As one who leads worship, I pray thanking God for mothers, those who would like to be mothers but cannot, for those who've lost children through death or circumstances, for women who are like mothers to us and for a better world for girls to grow up to be mothers if they so choose.
It's tacky to exclude people in worship. You heard it here first.
A Mother Who Does Not Wear Sensible Shoes,
St. Casserole
11 comments:
Thank you. That means a lot to me.
I think you are very wise, St Casserole.
Amen. May I use part of this post in the Sunday Prayer for the RGBP website in the morning?
I'm not a fan of either mother's or father's day or (God forbid) the new grandparent's day. And yes, there is one. They are contrived commercial holidays that I have never found very meaningful.
Thanks for all the comments, y'all.
Sue, if I have something here you want to use, please do. I'm flattered.
I'm trying to do fourteen things at once to get ready to go after church tomorrow. I meant to get a tan and lose ten pounds. Maybe by tomorrow....
St C,
your comment about the tan and losing 10lbs cracked me up.
I'm with you all the way on this one sis. I don't like mothers' day encroaching ... it excludes too many, and raises up all kinds of horrible feelings in many more.

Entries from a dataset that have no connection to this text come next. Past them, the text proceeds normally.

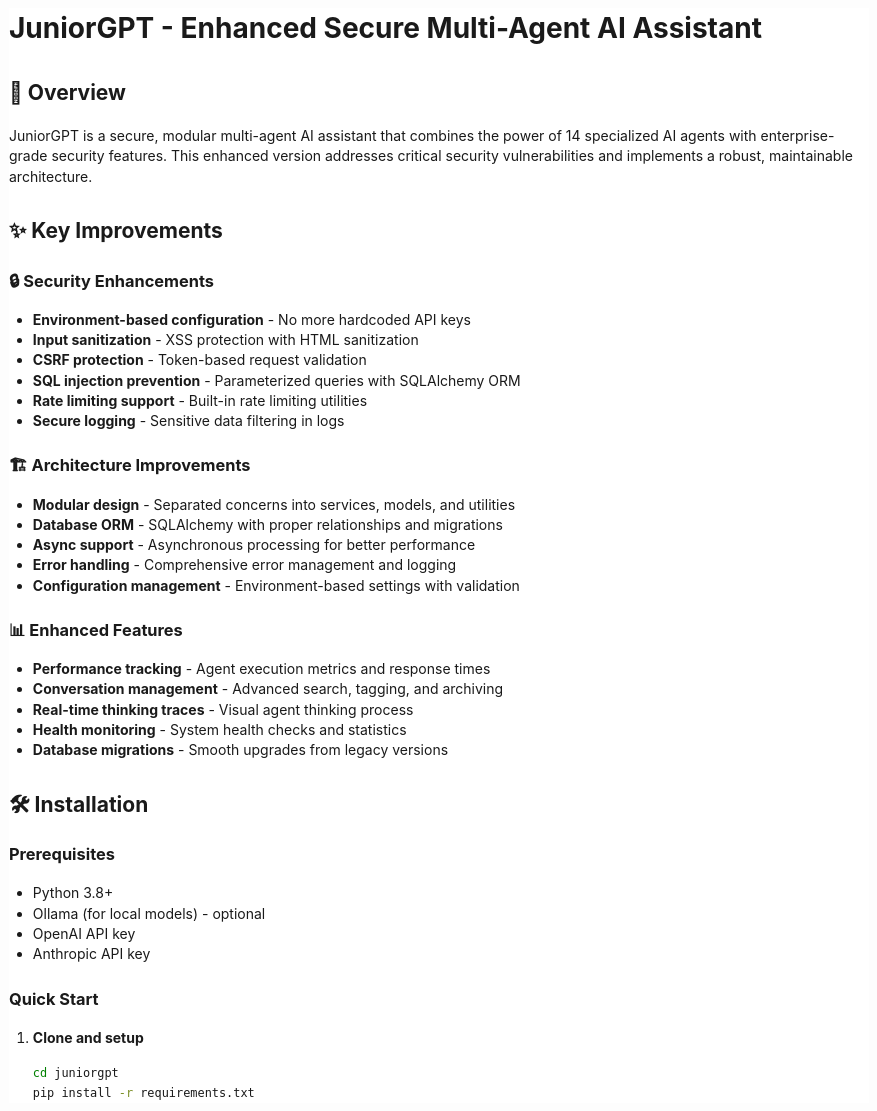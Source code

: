 # JuniorGPT - Enhanced Secure Multi-Agent AI Assistant

## 🚀 Overview

JuniorGPT is a secure, modular multi-agent AI assistant that combines the power of 14 specialized AI agents with enterprise-grade security features. This enhanced version addresses critical security vulnerabilities and implements a robust, maintainable architecture.

## ✨ Key Improvements

### 🔒 Security Enhancements

- **Environment-based configuration** - No more hardcoded API keys
- **Input sanitization** - XSS protection with HTML sanitization
- **CSRF protection** - Token-based request validation
- **SQL injection prevention** - Parameterized queries with SQLAlchemy ORM
- **Rate limiting support** - Built-in rate limiting utilities
- **Secure logging** - Sensitive data filtering in logs

### 🏗️ Architecture Improvements

- **Modular design** - Separated concerns into services, models, and utilities
- **Database ORM** - SQLAlchemy with proper relationships and migrations
- **Async support** - Asynchronous processing for better performance
- **Error handling** - Comprehensive error management and logging
- **Configuration management** - Environment-based settings with validation

### 📊 Enhanced Features

- **Performance tracking** - Agent execution metrics and response times
- **Conversation management** - Advanced search, tagging, and archiving
- **Real-time thinking traces** - Visual agent thinking process
- **Health monitoring** - System health checks and statistics
- **Database migrations** - Smooth upgrades from legacy versions

## 🛠️ Installation

### Prerequisites

- Python 3.8+
- Ollama (for local models) - optional
- OpenAI API key
- Anthropic API key

### Quick Start

1. **Clone and setup**

   ```bash
   cd juniorgpt
   pip install -r requirements.txt
   ```
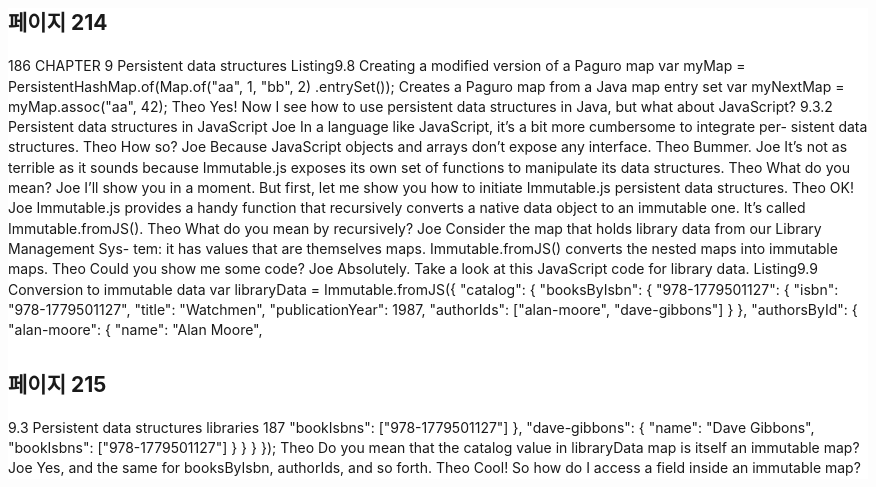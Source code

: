 ## 페이지 214

186 CHAPTER 9 Persistent data structures
Listing9.8 Creating a modified version of a Paguro map
var myMap = PersistentHashMap.of(Map.of("aa", 1, "bb", 2)
.entrySet());
Creates a Paguro map
from a Java map entry set
var myNextMap = myMap.assoc("aa", 42);
Theo Yes! Now I see how to use persistent data structures in Java, but what about
JavaScript?
9.3.2 Persistent data structures in JavaScript
Joe In a language like JavaScript, it’s a bit more cumbersome to integrate per-
sistent data structures.
Theo How so?
Joe Because JavaScript objects and arrays don’t expose any interface.
Theo Bummer.
Joe It’s not as terrible as it sounds because Immutable.js exposes its own set of
functions to manipulate its data structures.
Theo What do you mean?
Joe I’ll show you in a moment. But first, let me show you how to initiate Immutable.js
persistent data structures.
Theo OK!
Joe Immutable.js provides a handy function that recursively converts a native data
object to an immutable one. It’s called Immutable.fromJS().
Theo What do you mean by recursively?
Joe Consider the map that holds library data from our Library Management Sys-
tem: it has values that are themselves maps. Immutable.fromJS() converts the
nested maps into immutable maps.
Theo Could you show me some code?
Joe Absolutely. Take a look at this JavaScript code for library data.
Listing9.9 Conversion to immutable data
var libraryData = Immutable.fromJS({
"catalog": {
"booksByIsbn": {
"978-1779501127": {
"isbn": "978-1779501127",
"title": "Watchmen",
"publicationYear": 1987,
"authorIds": ["alan-moore",
"dave-gibbons"]
}
},
"authorsById": {
"alan-moore": {
"name": "Alan Moore",

## 페이지 215

9.3 Persistent data structures libraries 187
"bookIsbns": ["978-1779501127"]
},
"dave-gibbons": {
"name": "Dave Gibbons",
"bookIsbns": ["978-1779501127"]
}
}
}
});
Theo Do you mean that the catalog value in libraryData map is itself an immutable
map?
Joe Yes, and the same for booksByIsbn, authorIds, and so forth.
Theo Cool! So how do I access a field inside an immutable map?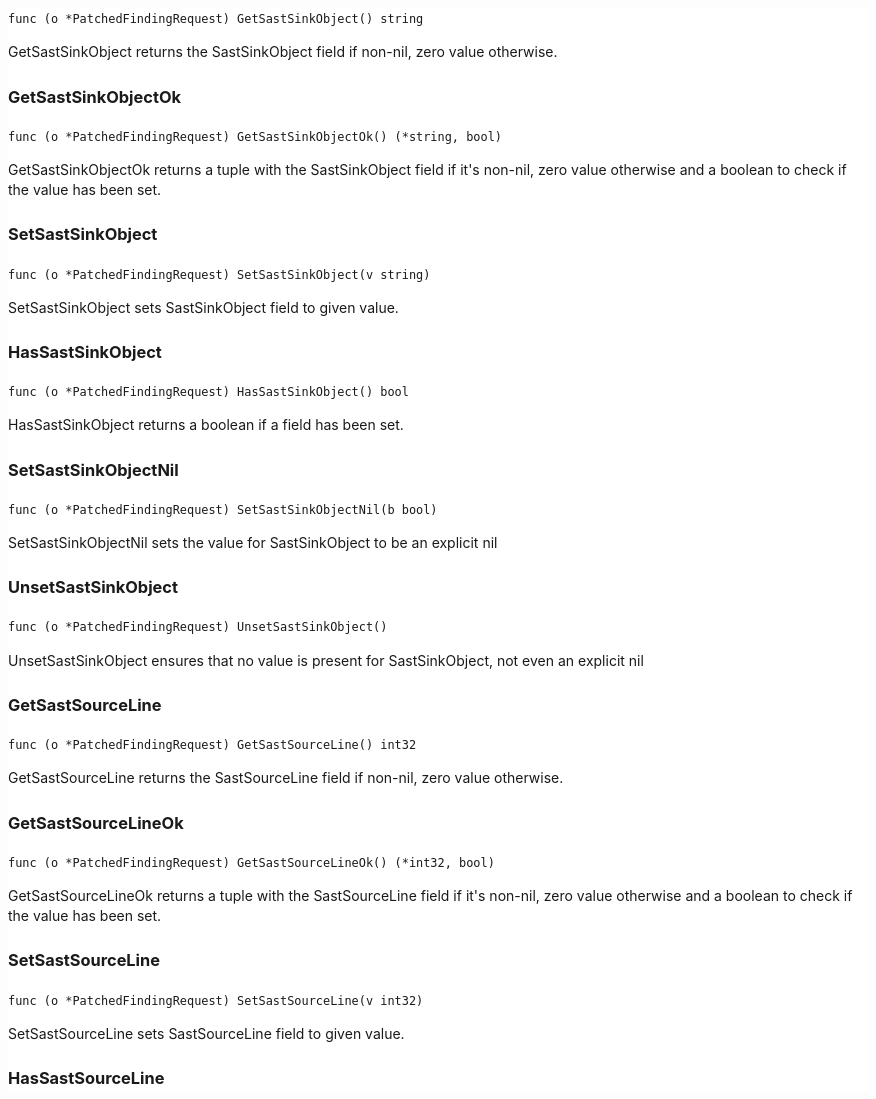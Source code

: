 `func (o *PatchedFindingRequest) GetSastSinkObject() string`

GetSastSinkObject returns the SastSinkObject field if non-nil, zero value otherwise.

### GetSastSinkObjectOk

`func (o *PatchedFindingRequest) GetSastSinkObjectOk() (*string, bool)`

GetSastSinkObjectOk returns a tuple with the SastSinkObject field if it's non-nil, zero value otherwise
and a boolean to check if the value has been set.

### SetSastSinkObject

`func (o *PatchedFindingRequest) SetSastSinkObject(v string)`

SetSastSinkObject sets SastSinkObject field to given value.

### HasSastSinkObject

`func (o *PatchedFindingRequest) HasSastSinkObject() bool`

HasSastSinkObject returns a boolean if a field has been set.

### SetSastSinkObjectNil

`func (o *PatchedFindingRequest) SetSastSinkObjectNil(b bool)`

 SetSastSinkObjectNil sets the value for SastSinkObject to be an explicit nil

### UnsetSastSinkObject
`func (o *PatchedFindingRequest) UnsetSastSinkObject()`

UnsetSastSinkObject ensures that no value is present for SastSinkObject, not even an explicit nil
### GetSastSourceLine

`func (o *PatchedFindingRequest) GetSastSourceLine() int32`

GetSastSourceLine returns the SastSourceLine field if non-nil, zero value otherwise.

### GetSastSourceLineOk

`func (o *PatchedFindingRequest) GetSastSourceLineOk() (*int32, bool)`

GetSastSourceLineOk returns a tuple with the SastSourceLine field if it's non-nil, zero value otherwise
and a boolean to check if the value has been set.

### SetSastSourceLine

`func (o *PatchedFindingRequest) SetSastSourceLine(v int32)`

SetSastSourceLine sets SastSourceLine field to given value.

### HasSastSourceLine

You are one wise lady and your church and family (and us here) are lucky to have you around :)
after reading yours and bobbie's posts this morning I realized that I never thought about how mother's day might hurt someone who can't have children or someone who had lost a child. that makes me sad that I have been so insensitive to others.
I never have liked mother's day and now I like it even less.
This ended up feeling very loaded for me as I prepared for worship, thinking about my birth and adoptive mothers, how I resemble them and how I wish I didn't, and I gave up on writing my own prayer. Fortunately, Seasons of the Spirit had a prayer for this occasion that seemed to cover the waterfront. At least I hope it did, because I gave it on autopilot. I returned to my body in time for the sermon, which was not about Mother's Day, but did feature an image of God as an African-American mama cheering her children on from the bleachers at a Little League game.
Hey I need to get a tan and lose 10 pounds for tomorrow, too.
I abhor mother's day. I think everyone should remember their mom on their birthday (otherwise known as the day your mom did all the hard work and you just showed up) and not have one big day where those who aren't mothers or who do not have mothers or had awful mothers are bombarded with images that say you're just not female enough.
I'm proud of you for wearing impractical shoes.
I'm with you. Great post.
I also have a hard time with Memorial Day just because it is more important than Pentecost around here. We could go through a whole Pentecost w/o every mentioning this feast but if we finish worship Mem. Day weekend and haven't sung national anthems, I hear about it for a long time. Ugh.
Back to mothers -- I have a couple folks who had hateful mothers and they also have a tough day of it.